Mole Facts

Mole Facts
Mole is small mammal that belongs to the Talpid family. There are 39 species of mole that can be found in the grassy fields, meadows, pastures and forested areas of Europe, Asia and North America. Even though mole is often classified as agricultural pest because of the molehills that it creates in the gardens and lawns, it actually increases fertility of the soil, reduces amount of weeds and pest and improves aeration of the soil in the occupied areas. Soft, velvety fur of mole was used for the manufacture of various garments in the past. Some species of mole are on the list of endangered species due to habitat loss.
Interesting Mole Facts:
Mole can reach 4.4 to 6.25 inches in length (plus tail of 1 to 1.6 inches) and 2.5 to 4.5 ounces of weight.
Mole is covered with short, thick, grey, creamy, brown or black fur.
Mole has pointed nose, small eyes and ears, broad front teeth, short, stout legs and cylindrical body.
Mole is adapted for the life under the ground. Its shovel-like front paws with an extra thumb and long, curved claws facilitate digging of the soil and construction of the long, complex underground tunnels. Mole can dig 18-feet-long tunnel in one hour.
Mole comes to the surface of the ground only to collect nesting material and to find its new home.
Mole is diurnal animal that spends nearly entire day in search for food.
Mole has poor eyesight, but it is not blind. It uses keen sense of smell to detect the prey.
Mole has mixed diet based on the earthworms, spiders, grubs and different plants. It occasionally consumes small mice and shrews. Mole has huge appetite: daily intake of food exceeds half of its own body weight.

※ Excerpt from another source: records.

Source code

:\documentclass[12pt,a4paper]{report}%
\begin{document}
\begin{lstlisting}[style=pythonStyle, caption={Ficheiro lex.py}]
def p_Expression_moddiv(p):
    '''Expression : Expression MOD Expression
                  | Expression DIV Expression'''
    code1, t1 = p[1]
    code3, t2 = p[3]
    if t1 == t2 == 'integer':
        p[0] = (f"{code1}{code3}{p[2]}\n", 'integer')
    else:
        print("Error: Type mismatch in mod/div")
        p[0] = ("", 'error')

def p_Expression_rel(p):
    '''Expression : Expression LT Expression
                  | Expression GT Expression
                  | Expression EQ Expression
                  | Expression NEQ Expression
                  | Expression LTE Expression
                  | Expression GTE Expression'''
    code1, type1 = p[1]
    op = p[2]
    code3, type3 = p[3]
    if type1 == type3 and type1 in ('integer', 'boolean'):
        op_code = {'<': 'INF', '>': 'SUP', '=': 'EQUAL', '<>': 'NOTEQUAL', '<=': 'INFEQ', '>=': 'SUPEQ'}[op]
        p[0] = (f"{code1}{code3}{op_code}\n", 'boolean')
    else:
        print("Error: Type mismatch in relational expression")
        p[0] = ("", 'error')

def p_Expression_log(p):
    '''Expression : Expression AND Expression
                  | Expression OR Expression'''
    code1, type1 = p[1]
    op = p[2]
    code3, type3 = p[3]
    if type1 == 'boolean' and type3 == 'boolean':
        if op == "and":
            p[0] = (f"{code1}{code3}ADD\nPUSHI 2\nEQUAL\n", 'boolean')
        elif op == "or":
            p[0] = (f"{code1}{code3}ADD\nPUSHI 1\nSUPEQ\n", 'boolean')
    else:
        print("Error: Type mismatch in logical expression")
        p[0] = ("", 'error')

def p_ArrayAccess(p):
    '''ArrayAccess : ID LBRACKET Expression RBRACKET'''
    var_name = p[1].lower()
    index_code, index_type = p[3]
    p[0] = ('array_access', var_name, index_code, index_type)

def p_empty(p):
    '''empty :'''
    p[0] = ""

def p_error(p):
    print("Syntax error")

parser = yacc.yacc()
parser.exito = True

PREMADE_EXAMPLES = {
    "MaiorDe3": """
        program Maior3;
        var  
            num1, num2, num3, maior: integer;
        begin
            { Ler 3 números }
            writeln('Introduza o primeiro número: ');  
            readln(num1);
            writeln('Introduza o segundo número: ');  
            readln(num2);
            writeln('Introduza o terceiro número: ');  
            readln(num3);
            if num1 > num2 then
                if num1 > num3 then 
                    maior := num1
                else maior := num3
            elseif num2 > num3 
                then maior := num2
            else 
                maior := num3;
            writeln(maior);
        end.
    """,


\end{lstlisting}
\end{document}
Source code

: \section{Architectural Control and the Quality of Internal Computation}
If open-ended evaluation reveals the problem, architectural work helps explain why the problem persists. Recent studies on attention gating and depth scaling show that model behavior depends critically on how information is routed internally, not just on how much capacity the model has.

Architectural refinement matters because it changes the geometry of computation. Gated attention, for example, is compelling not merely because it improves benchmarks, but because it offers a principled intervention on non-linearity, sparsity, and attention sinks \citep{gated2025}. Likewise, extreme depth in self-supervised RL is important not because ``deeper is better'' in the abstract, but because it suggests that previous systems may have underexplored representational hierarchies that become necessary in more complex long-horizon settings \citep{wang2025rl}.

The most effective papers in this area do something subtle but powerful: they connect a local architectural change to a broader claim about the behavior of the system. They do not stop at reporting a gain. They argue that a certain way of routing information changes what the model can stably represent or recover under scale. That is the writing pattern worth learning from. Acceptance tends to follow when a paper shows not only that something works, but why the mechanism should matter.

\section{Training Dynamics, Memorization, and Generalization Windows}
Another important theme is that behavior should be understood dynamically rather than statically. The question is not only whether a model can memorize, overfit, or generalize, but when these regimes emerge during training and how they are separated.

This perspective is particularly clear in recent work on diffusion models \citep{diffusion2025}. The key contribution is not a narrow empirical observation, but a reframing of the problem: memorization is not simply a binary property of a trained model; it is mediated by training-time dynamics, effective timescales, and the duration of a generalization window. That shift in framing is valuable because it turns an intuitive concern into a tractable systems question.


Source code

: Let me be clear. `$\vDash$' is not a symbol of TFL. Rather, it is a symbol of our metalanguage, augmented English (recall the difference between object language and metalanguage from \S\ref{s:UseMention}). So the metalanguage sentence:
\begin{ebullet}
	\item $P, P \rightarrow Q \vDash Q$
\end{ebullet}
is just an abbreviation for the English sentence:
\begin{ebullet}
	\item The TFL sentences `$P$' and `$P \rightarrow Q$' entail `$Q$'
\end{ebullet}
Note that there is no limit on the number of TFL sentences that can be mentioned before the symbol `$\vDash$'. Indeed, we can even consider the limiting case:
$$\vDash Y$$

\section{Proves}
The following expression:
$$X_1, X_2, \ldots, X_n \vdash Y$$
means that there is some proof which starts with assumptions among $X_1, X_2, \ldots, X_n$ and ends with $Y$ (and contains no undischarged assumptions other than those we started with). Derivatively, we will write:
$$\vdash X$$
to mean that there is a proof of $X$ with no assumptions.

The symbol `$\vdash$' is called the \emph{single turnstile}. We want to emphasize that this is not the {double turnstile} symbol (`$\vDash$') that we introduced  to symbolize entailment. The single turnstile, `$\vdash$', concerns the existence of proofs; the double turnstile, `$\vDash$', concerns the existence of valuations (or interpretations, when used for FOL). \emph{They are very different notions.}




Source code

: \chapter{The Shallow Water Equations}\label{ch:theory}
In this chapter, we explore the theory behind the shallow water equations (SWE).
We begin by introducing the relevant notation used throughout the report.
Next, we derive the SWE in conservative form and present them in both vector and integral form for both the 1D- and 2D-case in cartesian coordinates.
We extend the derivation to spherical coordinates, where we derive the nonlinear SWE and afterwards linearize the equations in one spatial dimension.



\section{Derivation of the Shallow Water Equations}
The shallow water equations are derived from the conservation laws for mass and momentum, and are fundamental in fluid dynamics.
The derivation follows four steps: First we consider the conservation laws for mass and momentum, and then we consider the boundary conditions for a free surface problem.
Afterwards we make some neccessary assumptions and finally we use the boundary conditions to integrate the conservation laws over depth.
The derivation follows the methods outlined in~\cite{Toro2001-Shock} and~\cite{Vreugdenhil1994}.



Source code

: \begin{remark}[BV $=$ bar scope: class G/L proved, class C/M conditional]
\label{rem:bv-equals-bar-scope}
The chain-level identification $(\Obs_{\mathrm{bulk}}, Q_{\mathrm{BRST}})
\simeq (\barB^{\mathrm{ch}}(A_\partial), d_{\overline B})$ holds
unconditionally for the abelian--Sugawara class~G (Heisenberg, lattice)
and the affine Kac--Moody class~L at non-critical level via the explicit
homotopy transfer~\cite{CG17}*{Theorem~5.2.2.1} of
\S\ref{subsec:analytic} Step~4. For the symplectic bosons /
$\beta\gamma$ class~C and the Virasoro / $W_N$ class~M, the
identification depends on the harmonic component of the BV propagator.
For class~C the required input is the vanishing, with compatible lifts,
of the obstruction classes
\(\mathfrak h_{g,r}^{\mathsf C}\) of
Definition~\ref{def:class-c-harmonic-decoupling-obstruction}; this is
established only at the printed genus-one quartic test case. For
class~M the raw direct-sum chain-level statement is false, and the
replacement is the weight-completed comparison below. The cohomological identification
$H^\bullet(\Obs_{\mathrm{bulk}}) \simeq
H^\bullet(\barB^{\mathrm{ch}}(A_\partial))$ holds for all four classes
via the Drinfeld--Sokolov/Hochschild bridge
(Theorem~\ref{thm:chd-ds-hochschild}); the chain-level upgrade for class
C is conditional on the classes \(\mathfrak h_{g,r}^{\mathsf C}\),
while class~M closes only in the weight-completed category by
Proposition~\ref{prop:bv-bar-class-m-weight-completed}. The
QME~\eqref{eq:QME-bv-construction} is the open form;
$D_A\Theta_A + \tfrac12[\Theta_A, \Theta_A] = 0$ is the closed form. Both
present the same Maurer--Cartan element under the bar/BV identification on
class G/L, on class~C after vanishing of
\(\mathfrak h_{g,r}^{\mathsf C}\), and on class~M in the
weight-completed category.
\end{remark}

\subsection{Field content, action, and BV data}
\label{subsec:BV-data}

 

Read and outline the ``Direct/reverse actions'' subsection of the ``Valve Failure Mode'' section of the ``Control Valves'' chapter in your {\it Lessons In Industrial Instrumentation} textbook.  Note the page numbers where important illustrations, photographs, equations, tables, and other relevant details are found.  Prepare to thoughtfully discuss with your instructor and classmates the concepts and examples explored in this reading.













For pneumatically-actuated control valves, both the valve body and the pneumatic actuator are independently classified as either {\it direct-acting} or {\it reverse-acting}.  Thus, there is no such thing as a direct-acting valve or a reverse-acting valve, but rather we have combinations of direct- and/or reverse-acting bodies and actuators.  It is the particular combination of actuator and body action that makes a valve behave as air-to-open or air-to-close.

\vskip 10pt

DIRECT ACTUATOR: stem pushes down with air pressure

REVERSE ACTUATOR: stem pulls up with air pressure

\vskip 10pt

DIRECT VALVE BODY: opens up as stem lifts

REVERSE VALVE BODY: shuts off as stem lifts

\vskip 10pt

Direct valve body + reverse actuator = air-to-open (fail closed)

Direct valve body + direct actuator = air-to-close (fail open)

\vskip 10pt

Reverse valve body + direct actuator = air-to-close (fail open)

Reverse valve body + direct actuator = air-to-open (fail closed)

Mole uses special chambers, known as larders, for storing of food. It collects and stores paralyzed or decapitated earthworms in larders during the autumn. Fresh supplies of earthworms represent valuable source of food during the winter.
Natural enemies of moles are snakes, cats, foxes and eagles.
Mole can perform somersault and run backwards when it is faced with danger. It can reach the speed of 80 feet per minute when it needs to escape from the predators.
Mole is solitary creature.
Mating season of moles takes place from February to May. Females produce 1 to 2 litters per season.
Pregnancy lasts around one month and ends with 3 to 6 babies that are naked and blind at birth. Babies depend on the mother's milk during the first 4 to 5 weeks of their life. They become ready for the independent life at the age of 2 months. Young moles reach sexual maturity at the age of 10 months.
Mole has an average lifespan of 3 years in the wild.